[Stored items]
>>>

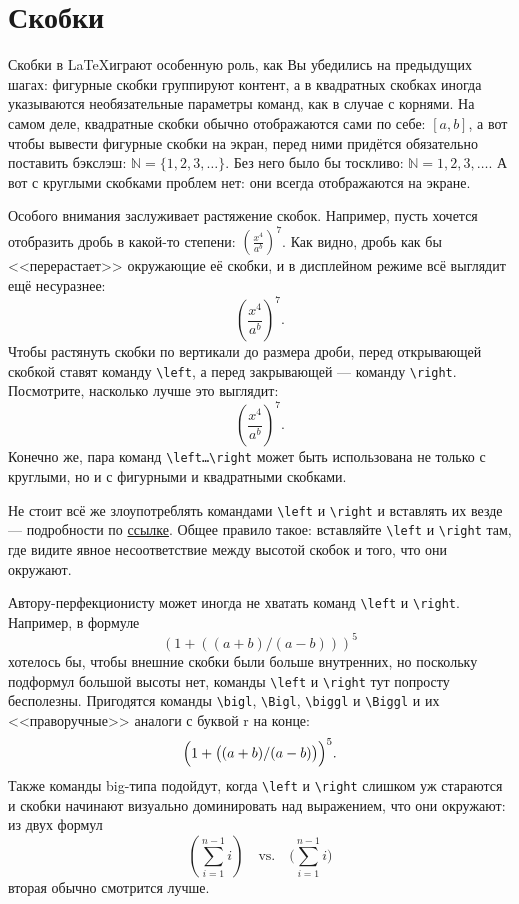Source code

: \section{Скобки}
\par Скобки в \LaTeX играют особенную роль, как Вы убедились на предыдущих шагах: фигурные скобки группируют контент, а в квадратных скобках иногда указываются необязательные параметры команд, как в случае с корнями. На самом деле, квадратные скобки обычно отображаются сами по себе: \( [a,b] \), а вот чтобы вывести фигурные скобки на экран, перед ними придётся обязательно поставить бэкслэш: \( \mathbb{N} = \{1,2,3,\ldots\} \). Без него было бы тоскливо: \( \mathbb{N} = {1,2,3,\ldots} \). А вот с круглыми скобками проблем нет: они всегда отображаются на экране.
\par Особого внимания заслуживает растяжение скобок. Например, пусть хочется отобразить дробь в какой-то степени: \( (\frac{x^4}{a^b})^7 \). Как видно, дробь как бы <<перерастает>> окружающие её скобки, и в дисплейном режиме всё выглядит ещё несуразнее: \[ (\frac{x^4}{a^b})^7 .\]
Чтобы растянуть скобки по вертикали до размера дроби, перед открывающей скобкой ставят команду \verb"\left", а перед закрывающей --- команду \verb"\right". Посмотрите, насколько лучше это выглядит: \[ \left(\frac{x^4}{a^b}\right)^7 .\]
Конечно же, пара команд \verb"\left…\right" может быть использована не только с круглыми, но и с фигурными и квадратными скобками.
\par Не стоит всё же злоупотреблять командами \verb"\left" и \verb"\right" и вставлять их везде --- подробности по \href{https://tex.stackexchange.com/a/58641}{ссылке}. Общее правило такое: вставляйте \verb"\left" и \verb"\right" там, где видите явное несоответствие между высотой скобок и того, что они окружают.
\par Автору-перфекционисту может иногда не хватать команд \verb"\left" и \verb"\right". Например, в формуле \[\left( 1 + \left( \left( a+b \right)/\left(a-b\right) \right) \right)^5\] хотелось бы, чтобы внешние скобки были больше внутренних, но поскольку подформул большой высоты нет, команды \verb"\left" и \verb"\right" тут попросту бесполезны. Пригодятся команды \verb"\bigl", \verb"\Bigl", \verb"\biggl" и \verb"\Biggl"\index{\bigl,\Bigl,\biggl,\Biggl,\bigr,\Bigr,\biggr,\Biggr} и их <<праворучные>> аналоги с буквой r на конце: \[\Bigl( 1 + \bigl( (a+b)/(a-b) \bigr) \Bigr)^5.\]
Также команды big-типа подойдут, когда \verb"\left" и \verb"\right" слишком уж стараются и скобки начинают визуально доминировать над выражением, что они окружают: из двух формул
\[
\left( \sum_{i=1}^{n-1} i \right)
\quad\text{vs.}\quad
\biggl(\sum_{i=1}^{n-1} i\biggr)
\]
вторая обычно смотрится лучше.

<<<

Problem description
Keep only the lines from the one containing "Также команды big-типа" to the end of the entries, and repeat them exactly.

Completed task
Также команды big-типа подойдут, когда \verb"\left" и \verb"\right" слишком уж стараются и скобки начинают визуально доминировать над выражением, что они окружают: из двух формул
\[
\left( \sum_{i=1}^{n-1} i \right)
\quad\text{vs.}\quad
\biggl(\sum_{i=1}^{n-1} i\biggr)
\]
вторая обычно смотрится лучше.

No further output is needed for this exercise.